- Perdió su vista debido a fuerte entrenamiento
Alberto Rayo Ruiz
Luis Munguía aguarda formado, en un respetuoso silencio. Esperando en compañía de siete corredores más, el disparo de salida de la prueba de los 800 metros planos, en la tercera edición de los Juegos Centroamericanos de Guatemala 1986.
El también nicaragüense Róger Miranda ganó en esa ocasión. Munguía entró segundo, empatado con un guatemalteco, ambos —tan sólo— ocho décimas más tarde. Una final definida por Photo Finish.
La memoria le indica a Munguía que esa carrera fue su mayor experiencia durante 20 años en el atletismo pinolero. “Fue muy linda. Planificada. Una carrera para el equipo”, evoca.
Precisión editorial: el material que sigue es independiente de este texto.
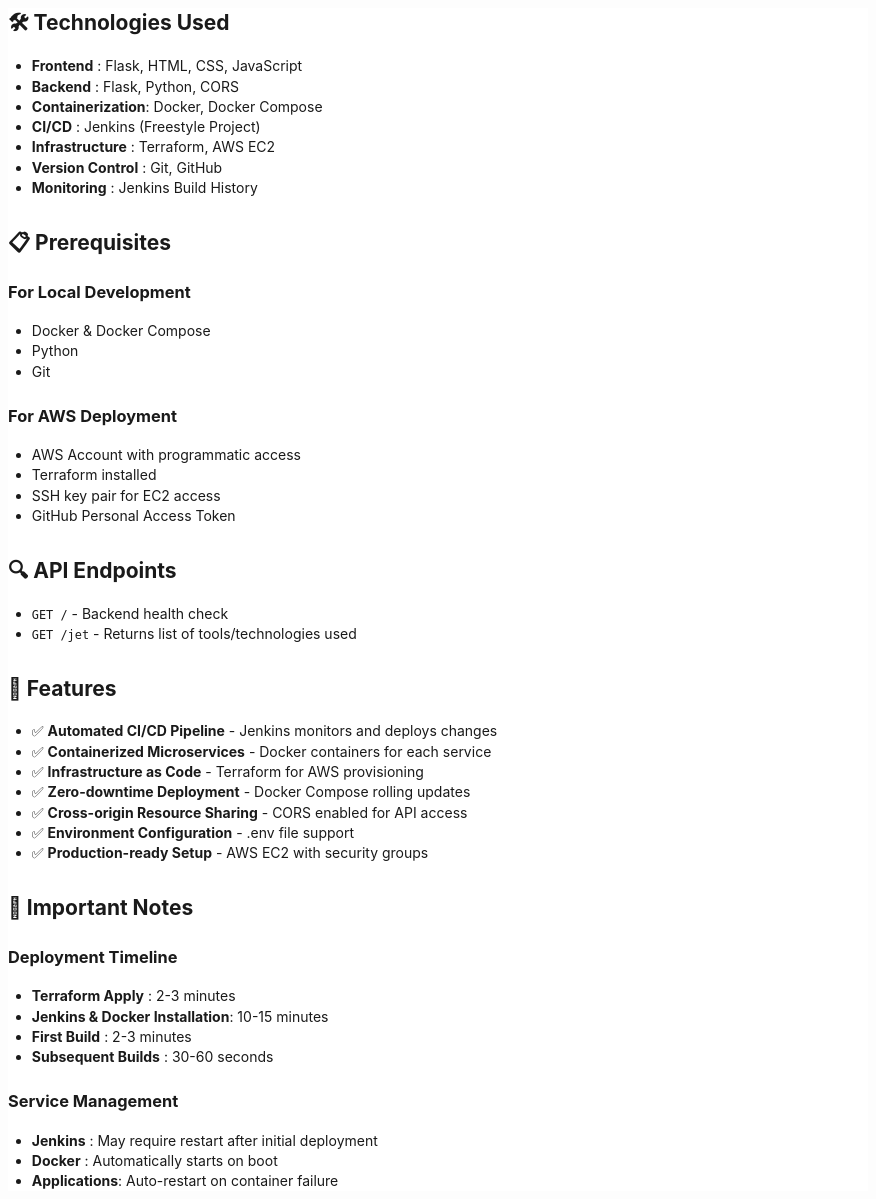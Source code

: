 ## 🛠️ Technologies Used

- **Frontend**        : Flask, HTML, CSS, JavaScript
- **Backend**         : Flask, Python, CORS
- **Containerization**: Docker, Docker Compose
- **CI/CD**           : Jenkins (Freestyle Project)
- **Infrastructure**  : Terraform, AWS EC2
- **Version Control** : Git, GitHub
- **Monitoring**      : Jenkins Build History

## 📋 Prerequisites

### For Local Development
- Docker & Docker Compose
- Python 
- Git

### For AWS Deployment
- AWS Account with programmatic access
- Terraform installed
- SSH key pair for EC2 access
- GitHub Personal Access Token

## 🔍 API Endpoints

- `GET /`    - Backend health check
- `GET /jet` - Returns list of tools/technologies used

## 🎯 Features

- ✅ **Automated CI/CD Pipeline**      - Jenkins monitors and deploys changes
- ✅ **Containerized Microservices**   - Docker containers for each service
- ✅ **Infrastructure as Code**        - Terraform for AWS provisioning
- ✅ **Zero-downtime Deployment**      - Docker Compose rolling updates
- ✅ **Cross-origin Resource Sharing** - CORS enabled for API access
- ✅ **Environment Configuration**     - .env file support
- ✅ **Production-ready Setup**        - AWS EC2 with security groups

## 📝 Important Notes

### Deployment Timeline
- **Terraform Apply**              : 2-3 minutes
- **Jenkins & Docker Installation**: 10-15 minutes
- **First Build**                  : 2-3 minutes
- **Subsequent Builds**            : 30-60 seconds

### Service Management
- **Jenkins**     : May require restart after initial deployment
- **Docker**      : Automatically starts on boot
- **Applications**: Auto-restart on container failure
También —curiosamente— significó el inicio de la más trágica vivencia en sus 47 años de vida. “En ese año me dijeron que debía retirarme del atletismo, porque iba a perder mi vista”, relata el dueño de la marca nacional de los 400 metros con valla (53.70).
Munguía recuerda que durante su estadía en Bulgaria, donde entrenaba de cara a su participación en los Juegos Olímpicos de Seúl 1988, los médicos responsables de la salud de los atletas, le recomendaron abandonar las pistas indefinidamente.
La explicación brindada por los galenos, fue respecto a un peligroso avance en la miopía que de nacimiento sufría, y que tras los fuertes entrenamientos había afectado el nervio óptico, pudiendo originar el desprendimiento de la retina y por consecuencia la pérdida de la vista.
“Yo sabía de mi problema, pero no conocía hasta dónde podía realmente afectarme”, asegura Munguía, miembro del cuarteto ganador de la medalla de oro en los Juegos Centroamericanos de Guatemala, en los relevos 4×400 metros.
Al poco tiempo del diagnóstico, Munguía perdió la visión de su ojo derecho, obligándole a retirarse de la práctica del atletismo. No obstante, continuó vinculado a las pistas.
“Me retiré en mi mejor época, apenas tenía 26 años, porque estaba haciendo mejores tiempos”, lamenta el atleta que participó en más de 10 Campeonatos Centroamericanos, cinco Centroamericanos y del Caribe y un Panamericano (Venezuela, 1983).
“En ese momento yo quería seguir representando a mi país, quería seguir adelante como deportista. Independientemente de mi mal, decía que mi país necesitaba de mí, y quería poner en alto el nombre de Nicaragua”, añade Munguía, ahora de 47 años.
Durante 1990 y 1995 entrenó —pese a sus problemas visuales— a atletas colegiales y universitarios del país, hasta 1996, cuando recibió una oferta de la Federación Costarricense de Atletismo, para convertirse en el técnico del Comité Cantonal de Deportes y Recreación de San José.
Posteriormente, tomó parte en la Comisión Nacional Técnica de Atletismo de Costa Rica, donde ayudó a formar a varios atletas que luego recibieron becas deportivas en varias universidades de Estados Unidos.
“Llegamos a tener excelentes atletas de mi comité, tanto que cuando habían Campeonatos Centroamericanos, les ganábamos a toda la región, incluyendo a los mejores de aquí”, señala Munguía.
Un año y tres meses atrás, después de finalizar su contrato en Costa Rica, sufrió lo pronosticado: la pérdida de la retina de su ojo izquierdo. Desde entonces camina guiado por un bastón, de la manos de familiares o amigos.
Gloria, gloria y más gloria, es una de las mejores herencias que puede dejar el deporte a sus más destacados atletas. Pero Luis Munguía tiene razones suficientes para pensar lo contrario.
Sin embargo, manifiesta no estar arrepentido de los sacrificios a los que se sometió para “poner en alto el nombre de Nicaragua”, aún cuando eso implicara perder su visión indefinidamente.
“La satisfacción de haber representado a Nicaragua, representarla con honor, hasta donde llegaran mis fuerzas, ése era mi sueño”, expresa el atleta que reside en la ciudad de Tipitapa, donde sigue anhelando ser útil para su país.